OrientDB can store binary data (byte arrays) in document fields. There is no native representation of binary data in SQL syntax, insert/update a binary field you have to use decode(<base64string>, "base64") function.

To obtain the base64 string representation of a byte array, you can use the function encode(<byteArray>, "base64")

Expressions

Expressions can be used as:

single projections
operands in a condition
items in a GROUP BY
items in an ORDER BY
right argument of a LET assignment

Valid expressions are:

<base type value> (string, number, boolean)
<field name>
<@attribute name>
<function invocation>
<expression> <binary operator> <expression>: with Java precedence rules
<unary operator> <expression>
<expression> ? <expression> : <expression>: ternary if-else operator
( <expression> ): expression between parenthesis, for precedences
( <query> ): query between parenthesis
[ <expression> (, <expression>)* ]: a list, an ordered collection that allows duplicates, eg. ["a", "b", "c"])
{ <expression>: <expression> (, <expression>: <expression>)* }: the result is an ODocument, with : values, eg. {"a":1, "b": 1+2+3, "c": foo.bar.size() }. The key name is converted to String if it's not.
<expression> <modifier> ( <modifier> )*: a chain of modifiers (see below)
<json>: It is translated to an ODocument. Nested JSON is allowed and is translated to nested ODocuments (TODO what about Maps?)
<expression> IS NULL: check for null value of an expression
<expression> IS NOT NULL: check for non null value of an expression

Modifiers

A modifier can be

a dot-separated field chain, eg. foo.bar.
a method invocation, eg. foo.size().
a square bracket filter, eg. foo[1] or foo[name = 'John']

Square bracket filters

Square brackets can be used to filter collections or maps.

field[ ( <expression> | <range> | <condition> ) ]

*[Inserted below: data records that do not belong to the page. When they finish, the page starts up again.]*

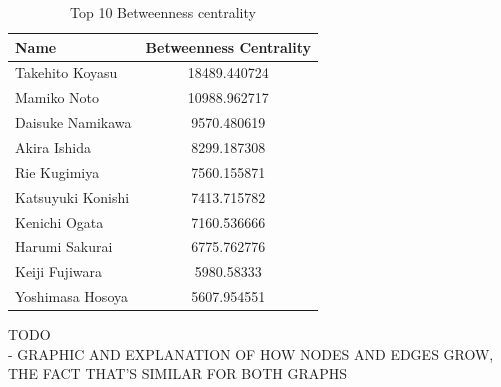 \begin{table}[!hbt]
	\begin{center}
	\caption{Top 10 Betweenness centrality}
	\label{tab:top10BtwC}
	\begin{tabular}{|l|c|}
		\hline
		Name & Betweenness Centrality \\ 
		\hline
		Takehito Koyasu & 18489.440724 \\ 
		\hline
		Mamiko Noto & 10988.962717 \\ 
		\hline
		Daisuke Namikawa & 9570.480619 \\ 
		\hline
		Akira Ishida & 8299.187308 \\ 
		\hline
		Rie Kugimiya & 7560.155871 \\ 
		\hline
		Katsuyuki Konishi & 7413.715782 \\ 
		\hline
		Kenichi Ogata & 7160.536666 \\ 
		\hline
		Harumi Sakurai & 6775.762776 \\ 
		\hline
		Keiji Fujiwara & 5980.58333 \\ 
		\hline
		Yoshimasa Hosoya & 5607.954551 \\ 
		\hline
	\end{tabular}
	\end{center}
\end{table}

TODO \\
- GRAPHIC AND EXPLANATION OF HOW NODES AND EDGES GROW, THE FACT THAT'S SIMILAR FOR BOTH GRAPHS


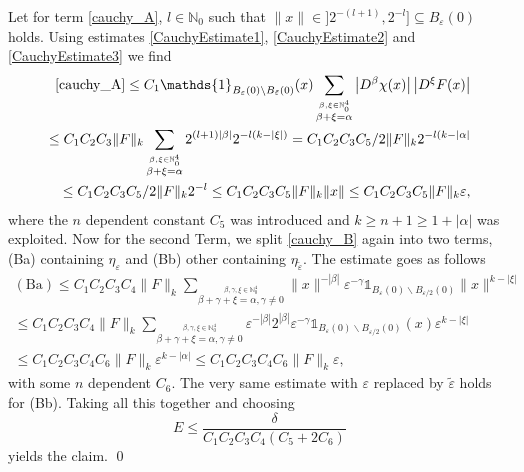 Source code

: \documentclass[oneside,reqno,12pt]{amsart}
\begin{document}
Let for term \eqref{cauchy_A}, \(l\in \mathbb{N}_0\) such that \(\|x\|\in ]2^{-(l+1)},2^{-l}] \subseteq B_\varepsilon(0)\) holds. Using estimates \eqref{CauchyEstimate1}, \eqref{CauchyEstimate2} and \eqref{CauchyEstimate3} we find
\begin{align*}
\eqref{cauchy_A} \le C_1 \mathds{1}_{B_\varepsilon(0)\backslash B_{\tilde{\varepsilon}}(0)}(x) \sum_{\stackrel{\beta,\xi\in\mathbb{N}^4_0}{\beta+\xi=\alpha}}  \left| D^\beta \chi(x)\right| \left| D^\xi F(x)\right|\\
\le C_1C_2 C_3 \|F\|_k \sum_{\stackrel{\beta,\xi\in\mathbb{N}^4_0}{\beta+\xi=\alpha}} 2^{(l+1)|\beta|} 2^{-l (k-|\xi|)}
=   C_1 C_2 C_3 C_5/2 \|F\|_k 2^{-l (k-|\alpha|} \\
\le  C_1 C_2 C_3 C_5/2 \|F\|_k 2^{-l} \le    C_1 C_2 C_3 C_5 \|F\|_k \|x\| \le  C_1 C_2 C_3 C_5 \|F\|_k \varepsilon,
\end{align*}
where the \(n\) dependent constant \(C_5\) was introduced and \(k\ge n+1 \ge 1+ |\alpha|\) was exploited. 
Now for the second Term, we split \eqref{cauchy_B} again into two terms, (Ba) containing \(\eta_\varepsilon\) and (Bb) other containing \(\eta_{\tilde{\varepsilon}}\). The estimate goes as follows
\begin{align*}
(\text{Ba})\le C_1 C_2 C_3 C_4 \|F\|_k \sum_{\stackrel{\beta,\gamma, \xi\in\mathbb{N}_0^4}{\beta+\gamma+\xi = \alpha,\gamma\neq 0}} \|x\|^{-|\beta|}  \varepsilon^{-\gamma} \mathds{1}_{B_{\varepsilon}(0)\backslash B_{\varepsilon/2}(0)} \|x\|^{k-|\xi|}\\
\le C_1 C_2 C_3 C_4\|F\|_k \sum_{\stackrel{\beta,\gamma, \xi\in\mathbb{N}_0^4}{\beta+\gamma+\xi = \alpha,\gamma\neq 0}} \varepsilon^{-|\beta|} 2^{|\beta|}  \varepsilon^{-\gamma} \mathds{1}_{B_{\varepsilon}(0)\backslash B_{\varepsilon/2}(0)}(x) \varepsilon^{k-|\xi|}\\
\le C_1 C_2 C_3 C_4 C_6 \|F\|_k \varepsilon^{k-|\alpha|}\le  C_1 C_2 C_3 C_4 C_6 \|F\|_k \varepsilon,
\end{align*}
with some \(n\) dependent \(C_6\). The very same estimate with \(\varepsilon\) replaced by \(\tilde{\varepsilon}\) holds for (Bb). Taking all this together and choosing 
\begin{equation}
E\le \frac{\delta}{C_1 C_2 C_3 C_4 (C_5+2C_6)}
\end{equation}
yields the claim. \qed
\end{document}

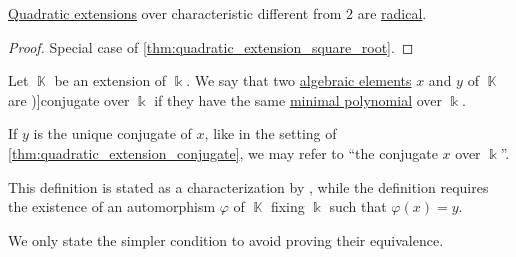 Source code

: \begin{corollary}\label{thm:quadratic_extension_is_radical}
  \hyperref[def:field_extension_degree]{Quadratic extensions} over characteristic different from \( 2 \) are \hyperref[def:radical_extension]{radical}.
\end{corollary}
\begin{proof}
  Special case of \cref{thm:quadratic_extension_square_root}.
\end{proof}

\begin{definition}\label{def:conjugate_algebraic_element}
  Let \( \BbbK \) be an extension of \( \Bbbk \). We say that two \hyperref[def:algebraic_element]{algebraic elements} \( x \) and \( y \) of \( \BbbK \) are \term[en=conjugate (elements) (\cite[def. V.9.1]{Bourbaki2003Algebra4to7})]{conjugate} over \( \Bbbk \) if they have the same \hyperref[def:algebraic_element_minimal_polynomial]{minimal polynomial} over \( \Bbbk \).
\end{definition}
\begin{comments}
  \item If \( y \) is the unique conjugate of \( x \), like in the setting of \cref{thm:quadratic_extension_conjugate}, we may refer to \enquote{the conjugate \( x \) over \( \Bbbk \)}.

  \item This definition is stated as a characterization by \textcite[prop. V.9.2(c)]{Bourbaki2003Algebra4to7}, while the definition requires the existence of an automorphism \( \varphi \) of \( \BbbK \) fixing \( \Bbbk \) such that \( \varphi(x) = y \).

  We only state the simpler condition to avoid proving their equivalence.
\end{comments}

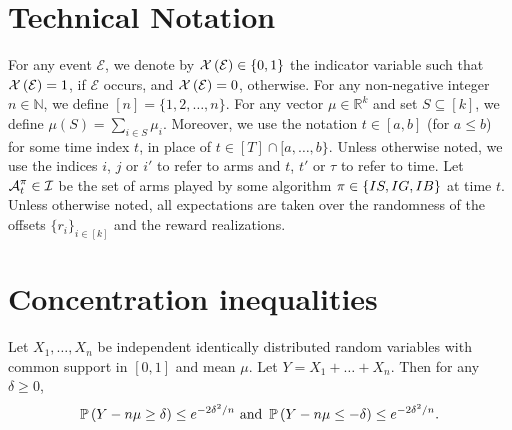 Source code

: \section{Technical Notation} \label{appendix:notation}

For any event $\mathcal{E}$, we denote by $\mathop{\mathcal{X}\left(\mathcal{E}\right)} \in \{0,1\}$ the indicator variable such that $\mathop{\mathcal{X}\left(\mathcal{E}\right)} = 1$, if $\mathcal{E}$ occurs, and $\mathop{\mathcal{X}\left(\mathcal{E}\right)} = 0$, otherwise. For any non-negative integer $n \in \mathbb{N}$, we define $[n] = \{1,2, \dots, n\}$. For any vector $\mu \in \mathbb{R}^k$ and set $S \subseteq [k]$, we define $\mu(S) = \sum_{i \in S} \mu_i$. Moreover, we use the notation $t \in [a, b]$ (for $a \leq b$) for some time index $t$, in place of $t \in [T] \cap [a, \ldots , b\}$. Unless otherwise noted, we use the indices $i$, $j$ or $i'$ to refer to arms and $t$, $t'$ or $\tau$ to refer to time. Let $\operatorname{\mathcal{A}}^{\pi}_t \in \operatorname{\mathcal{I}}$ be the set of arms played by some algorithm $\pi \in \{IS, IG, IB\}$ at time $t$. Unless otherwise noted, all expectations are taken over the randomness of the offsets $\{r_i\}_{i \in [k]}$ and the reward realizations.

\section{Concentration inequalities}
\begin{theorem}\label{appendix:concentration:hoeffding}
Let $X_1, \dots, X_n$ be independent identically distributed random variables with common support in $[0,1]$ and mean $\mu$. Let $Y = X_1 + \dots + X_n$. Then for any $\delta \geq 0$,
\begin{align*}
    \mathop{\mathbb{P}\left(Y-n\mu \geq \delta\right)} \leq e^{-2\delta^2/n} \text{   and   }\mathop{\mathbb{P}\left(Y-n\mu \leq -\delta\right)} \leq e^{-2\delta^2/n}.
\end{align*}
\end{theorem} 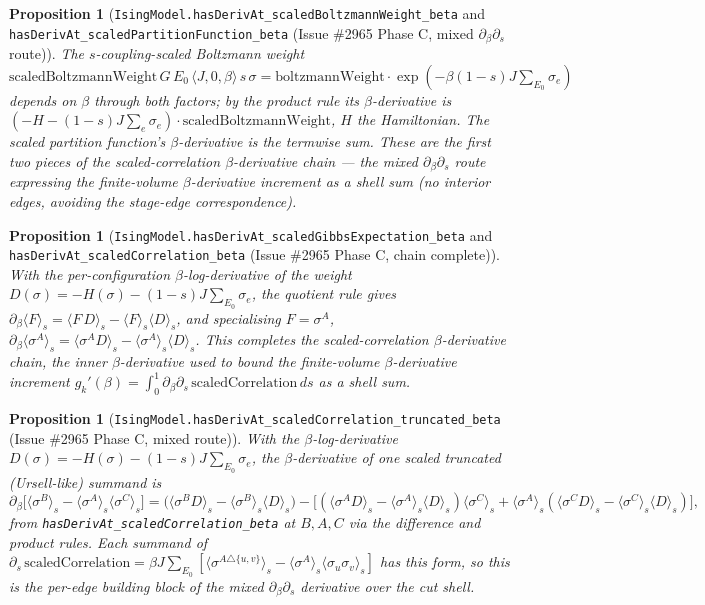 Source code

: \documentclass[a4paper,11pt]{article}
\newtheorem{proposition}[theorem]{Proposition}
\begin{document}
\begin{proposition}[\texttt{IsingModel.hasDerivAt\_scaledBoltzmannWeight\_beta} and
\texttt{hasDerivAt\_scaledPartitionFunction\_beta} (Issue \#2965 Phase C, mixed
$\partial_\beta\partial_s$ route)]
The $s$-coupling-scaled Boltzmann weight
$\mathrm{scaledBoltzmannWeight}\,G\,E_0\,\langle J,0,\beta\rangle\,s\,\sigma
=\mathrm{boltzmannWeight}\cdot\exp(-\beta(1-s)J\sum_{E_0}\sigma_e)$ depends on
$\beta$ through both factors; by the product rule its $\beta$-derivative is
$(-H-(1-s)J\sum_e\sigma_e)\cdot\mathrm{scaledBoltzmannWeight}$, $H$ the Hamiltonian.
The scaled partition function's $\beta$-derivative is the termwise sum. These are
the first two pieces of the scaled-correlation $\beta$-derivative chain — the mixed
$\partial_\beta\partial_s$ route expressing the finite-volume $\beta$-derivative
increment as a shell sum (no interior edges, avoiding the stage-edge
correspondence).
\end{proposition}

\begin{proposition}[\texttt{IsingModel.hasDerivAt\_scaledGibbsExpectation\_beta} and
\texttt{hasDerivAt\_scaledCorrelation\_beta} (Issue \#2965 Phase C, chain complete)]
With the per-configuration $\beta$-log-derivative of the weight
$D(\sigma)=-H(\sigma)-(1-s)J\sum_{E_0}\sigma_e$, the quotient rule gives
$\partial_\beta\langle F\rangle_s=\langle F\,D\rangle_s-\langle F\rangle_s\langle
D\rangle_s$, and specialising $F=\sigma^A$,
$\partial_\beta\langle\sigma^A\rangle_s=\langle\sigma^A
D\rangle_s-\langle\sigma^A\rangle_s\langle D\rangle_s$. This completes the
scaled-correlation $\beta$-derivative chain, the inner $\beta$-derivative used to
bound the finite-volume $\beta$-derivative increment
$g_k'(\beta)=\int_0^1\partial_\beta\partial_s\,\mathrm{scaledCorrelation}\,ds$ as a
shell sum.
\end{proposition}

\begin{proposition}[\texttt{IsingModel.hasDerivAt\_scaledCorrelation\_truncated\_beta}
(Issue \#2965 Phase C, mixed route)]
With the $\beta$-log-derivative $D(\sigma)=-H(\sigma)-(1-s)J\sum_{E_0}\sigma_e$, the
$\beta$-derivative of one scaled truncated (Ursell-like) summand is
\[
  \partial_\beta\bigl[\langle\sigma^B\rangle_s-\langle\sigma^A\rangle_s\langle\sigma^C\rangle_s\bigr]
  = \bigl(\langle\sigma^B D\rangle_s-\langle\sigma^B\rangle_s\langle D\rangle_s\bigr)
    -\bigl[(\langle\sigma^A D\rangle_s-\langle\sigma^A\rangle_s\langle D\rangle_s)\langle\sigma^C\rangle_s
      +\langle\sigma^A\rangle_s(\langle\sigma^C D\rangle_s-\langle\sigma^C\rangle_s\langle D\rangle_s)\bigr],
\]
from \texttt{hasDerivAt\_scaledCorrelation\_beta} at $B,A,C$ via the difference and
product rules. Each summand of
$\partial_s\,\mathrm{scaledCorrelation}=\beta J\sum_{E_0}[\langle\sigma^{A\triangle\{u,v\}}\rangle_s
-\langle\sigma^A\rangle_s\langle\sigma_u\sigma_v\rangle_s]$ has this form, so this is
the per-edge building block of the mixed $\partial_\beta\partial_s$ derivative over
the cut shell.
\end{proposition}
\end{document}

Based on what is between brackets, the square bracket filtering has different effects:

<expression>: If the expression returns an Integer or Long value (i), the result of the square bracket filtering is the i-th element of the collection/map. If the result of the expresson (K) is not a number, the filtering returns the value corresponding to the key K in the map field. If the field is not a collection/map, the square bracket filtering returns null. The result of this filtering is ALWAYS a single value.
<range>: A range is something like M..N or M...N where M and N are integer/long numbers, eg. fieldName[2..5]. The result of range filtering is a collection that is a subet of the original field value, containing all the items from position M (included) to position N (excluded for .., included for ...). Eg. if fieldName = ['a', 'b', 'c', 'd', 'e'], fieldName[1..3] = ['b', 'c'], fieldName[1...3] = ['b', 'c', 'd']. Ranges start from 0. The result of this filtering is ALWAYS a list (ordered collection, allowing duplicates). If the original collection was ordered, then the result will preserve the order.
<condition>: A normal SQL condition, that is applied to each element in the fieldName collection. The result is a sub-collection that contains only items that match the condition. Eg. fieldName = [{foo = 1},{foo = 2},{foo = 5},{foo = 8}], fieldName[foo > 4] = [{foo = 5},{foo = 8}]. The result of this filtering is ALWAYS a list (ordered collection, allowing duplicates). If the original collection was ordered, then the result will preserve the order.

Conditions

A condition is an expression that returns a boolean value.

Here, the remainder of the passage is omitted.